Value can be static or dynamic that uses ${} notation.

execute.action

Action that will be used during real authorization or masking. Default values are authorize for authorization and mask for masking use case.

Value can be static or dynamic that uses ${} notation.

use.single.step

Set value to true to skip lookup phase. Does not apply to masking policy.

reference.prioroty

Optional property that specifies the priority of the policy attachment.

These properties allow both static and dynamic values. Dynamic values use one or more ${} operators and allow separator characters such as a period or slash. For example, if you specify the value of resource.name as ${PORT}/${OPERATION}, then it could resolve to myPort/operation. As another example, ${MODULE}.${SERVICE} could resolve to myModule.myService.

The possible dynamic values are as follows:

  • APPLICATION

  • MODULE

  • SERVICE (For SOAP and SOA reference, it is WSDL web service name.

  • PORT (WSDL service port name)

  • OPERATION (web service operation for SOAP.)
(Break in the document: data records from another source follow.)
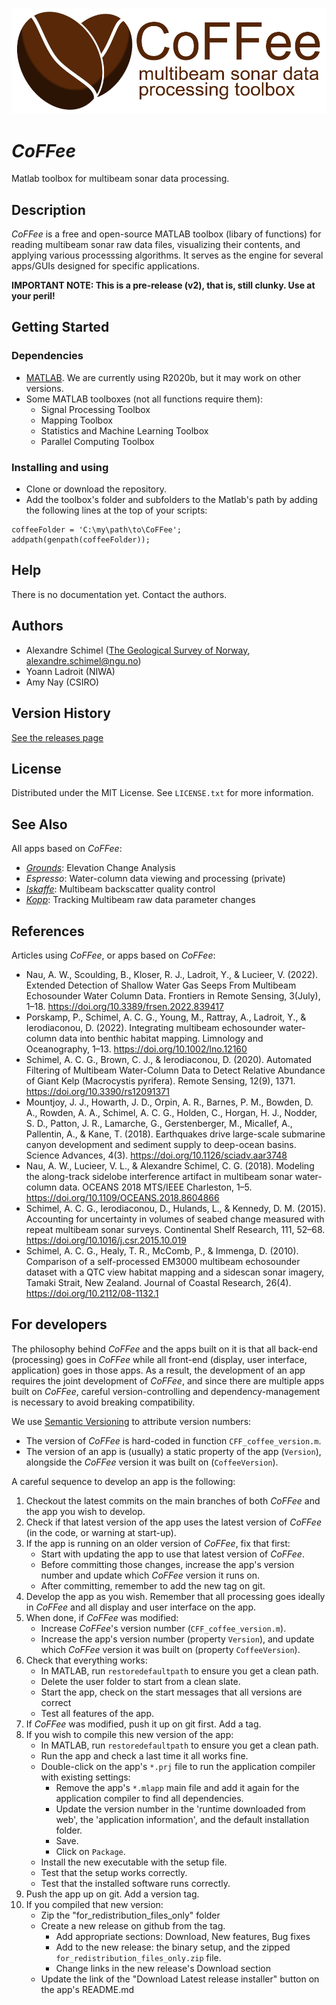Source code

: ![](https://github.com/alexschimel/CoFFee/blob/master/apps/logo/coffee_banner.png?raw=true)

# *CoFFee*

Matlab toolbox for multibeam sonar data processing.

## Description

*CoFFee* is a free and open-source MATLAB toolbox (libary of functions) for reading multibeam sonar raw data files, visualizing their contents, and applying various processsing algorithms. It serves as the engine for several apps/GUIs designed for specific applications.

**IMPORTANT NOTE: This is a pre-release (v2), that is, still clunky. Use at your peril!**

## Getting Started

### Dependencies

* [MATLAB](https://au.mathworks.com/products/get-matlab.html). We are currently using R2020b, but it may work on other versions.
* Some MATLAB toolboxes (not all functions require them):
  * Signal Processing Toolbox
  * Mapping Toolbox
  * Statistics and Machine Learning Toolbox
  * Parallel Computing Toolbox

### Installing and using

* Clone or download the repository.
* Add the toolbox's folder and subfolders to the Matlab's path by adding the following lines at the top of your scripts:

```
coffeeFolder = 'C:\my\path\to\CoFFee';
addpath(genpath(coffeeFolder));
```

## Help

There is no documentation yet. Contact the authors.

## Authors

* Alexandre Schimel ([The Geological Survey of Norway](https://www.ngu.no), alexandre.schimel@ngu.no)
* Yoann Ladroit (NIWA)
* Amy Nay (CSIRO)

## Version History

[See the releases page](https://github.com/alexschimel/CoFFee/releases)

## License

Distributed under the MIT License. See `LICENSE.txt` for more information.

## See Also

All apps based on *CoFFee*:
* [*Grounds*](https://github.com/alexschimel/Grounds): Elevation Change Analysis
* *Espresso*: Water-column data viewing and processing (private)
* [*Iskaffe*](https://github.com/alexschimel/Iskaffe): Multibeam backscatter quality control
* [*Kopp*](https://github.com/alexschimel/Kopp): Tracking Multibeam raw data parameter changes


## References

Articles using *CoFFee*, or apps based on *CoFFee*:
* Nau, A. W., Scoulding, B., Kloser, R. J., Ladroit, Y., & Lucieer, V. (2022). Extended Detection of Shallow Water Gas Seeps From Multibeam Echosounder Water Column Data. Frontiers in Remote Sensing, 3(July), 1–18. https://doi.org/10.3389/frsen.2022.839417
* Porskamp, P., Schimel, A. C. G., Young, M., Rattray, A., Ladroit, Y., & Ierodiaconou, D. (2022). Integrating multibeam echosounder water‐column data into benthic habitat mapping. Limnology and Oceanography, 1–13. https://doi.org/10.1002/lno.12160
* Schimel, A. C. G., Brown, C. J., & Ierodiaconou, D. (2020). Automated Filtering of Multibeam Water-Column Data to Detect Relative Abundance of Giant Kelp (Macrocystis pyrifera). Remote Sensing, 12(9), 1371. https://doi.org/10.3390/rs12091371
* Mountjoy, J. J., Howarth, J. D., Orpin, A. R., Barnes, P. M., Bowden, D. A., Rowden, A. A., Schimel, A. C. G., Holden, C., Horgan, H. J., Nodder, S. D., Patton, J. R., Lamarche, G., Gerstenberger, M., Micallef, A., Pallentin, A., & Kane, T. (2018). Earthquakes drive large-scale submarine canyon development and sediment supply to deep-ocean basins. Science Advances, 4(3). https://doi.org/10.1126/sciadv.aar3748
* Nau, A. W., Lucieer, V. L., & Alexandre Schimel, C. G. (2018). Modeling the along-track sidelobe interference artifact in multibeam sonar water-column data. OCEANS 2018 MTS/IEEE Charleston, 1–5. https://doi.org/10.1109/OCEANS.2018.8604866
* Schimel, A. C. G., Ierodiaconou, D., Hulands, L., & Kennedy, D. M. (2015). Accounting for uncertainty in volumes of seabed change measured with repeat multibeam sonar surveys. Continental Shelf Research, 111, 52–68. https://doi.org/10.1016/j.csr.2015.10.019
* Schimel, A. C. G., Healy, T. R., McComb, P., & Immenga, D. (2010). Comparison of a self-processed EM3000 multibeam echosounder dataset with a QTC view habitat mapping and a sidescan sonar imagery, Tamaki Strait, New Zealand. Journal of Coastal Research, 26(4). https://doi.org/10.2112/08-1132.1


## For developers

The philosophy behind *CoFFee* and the apps built on it is that all back-end (processing) goes in *CoFFee* while all front-end (display, user interface, application) goes in those apps. As a result, the development of an app requires the joint development of *CoFFee*, and since there are multiple apps built on *CoFFee*, careful version-controlling and dependency-management is necessary to avoid breaking compatibility.

We use [Semantic Versioning](https://semver.org/) to attribute version numbers:
* The version of *CoFFee* is hard-coded in function `CFF_coffee_version.m`.
* The version of an app is (usually) a static property of the app (`Version`), alongside the *CoFFee* version it was built on (`CoffeeVersion`).

A careful sequence to develop an app is the following:

1. Checkout the latest commits on the main branches of both *CoFFee* and the app you wish to develop.
2. Check if that latest version of the app uses the latest version of *CoFFee* (in the code, or warning at start-up). 
3. If the app is running on an older version of *CoFFee*, fix that first:
    * Start with updating the app to use that latest version of *CoFFee*.
    * Before committing those changes, increase the app's version number and update which *CoFFee* version it runs on. 
    * After committing, remember to add the new tag on git.
4. Develop the app as you wish. Remember that all processing goes ideally in *CoFFee* and all display and user interface on the app.
5. When done, if *CoFFee* was modified:
    * Increase *CoFFee*'s version number (`CFF_coffee_version.m`).
    * Increase the app's version number (property `Version`), and update which *CoFFee* version it was built on (property `CoffeeVersion`).
6. Check that everything works:
    * In MATLAB, run `restoredefaultpath` to ensure you get a clean path.
    * Delete the user folder to start from a clean slate.
    * Start the app, check on the start messages that all versions are correct
    * Test all features of the app.
7. If *CoFFee* was modified, push it up on git first. Add a tag.
8. If you wish to compile this new version of the app:
    * In MATLAB, run `restoredefaultpath` to ensure you get a clean path. 
    * Run the app and check a last time it all works fine.
    * Double-click on the app's `*.prj` file to run the application compiler with existing settings:
      * Remove the app's `*.mlapp` main file and add it again for the application compiler to find all dependencies.
      * Update the version number in the 'runtime downloaded from web', the 'application information', and the default installation folder.
      * Save.
      * Click on `Package`.
    * Install the new executable with the setup file.
    * Test that the setup works correctly.
    * Test that the installed software runs correctly.
9. Push the app up on git. Add a version tag.
10. If you compiled that new version:
    * Zip the "for_redistribution_files_only" folder
    * Create a new release on github from the tag. 
      * Add appropriate sections: Download, New features, Bug fixes
      * Add to the new release: the binary setup, and the zipped `for_redistribution_files_only.zip` file.
      * Change links in the new release's Download section
    * Update the link of the "Download Latest release installer" button on the app's README.md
  • COMPOSITE (SOA composite name)

  • COMPONENT (SOA component name)

  • NAMESPACE

11.6 Configuring the Oracle HTTP Server to Specify the Request Origin

The Constraint Match property setting contains a requestOrigin field that specifies whether the request originated from an internal or external network. This property is valid only when using Oracle HTTP Server and the Oracle HTTP Server administrator has added a custom VIRTUAL_HOST_TYPE header to the request.
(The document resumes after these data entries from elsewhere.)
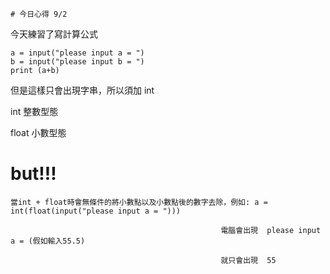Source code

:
 ```
# 今日心得 9/2
```
今天練習了寫計算公式
```
a = input("please input a = ")
b = input("please input b = ")
print (a+b)
```
但是這樣只會出現字串，所以須加 int


int 整數型態

float 小數型態

# but!!! 

```
當int + float時會無條件的將小數點以及小數點後的數字去除，例如: a = int(float(input("please input a = ")))
                                                     
                                               電腦會出現  please input a = (假如輸入55.5)
                                               
                                               就只會出現  55
```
To configure the Oracle HTTP Server to specify the request origin, the administrator must modify the httpd.conf file as follows:

  1. Verify that the module mod_headers is loaded.

  2. Set the VIRTUAL_HOST_TYPE header name in the RequestHeader. Valid values are internal and external. Use the following command syntax:

    RequestHeader set|append|add|unset header [value [env=[!]variable]]

    For example, to configure the virtual host for internal requests:

    <VirtualHost *:7777>
RequestHeader set VIRTUAL_HOST_TYPE  "internal" 
</VirtualHost>

    To configure the virtual host for external requests:

    <VirtualHost *:8888>
RequestHeader set VIRTUAL_HOST_TYPE "external"
</VirtualHost>

    In these examples, all the requests coming from outside of the private network are routed through virtual host:8888 and all the requests coming from the internal private network are routed through virtual host:7777.

    Note that you must also add these ports in the httpd.conf file as listen ports so that the applications are available on the ports externally.

  3. Restart the Oracle HTTP Server.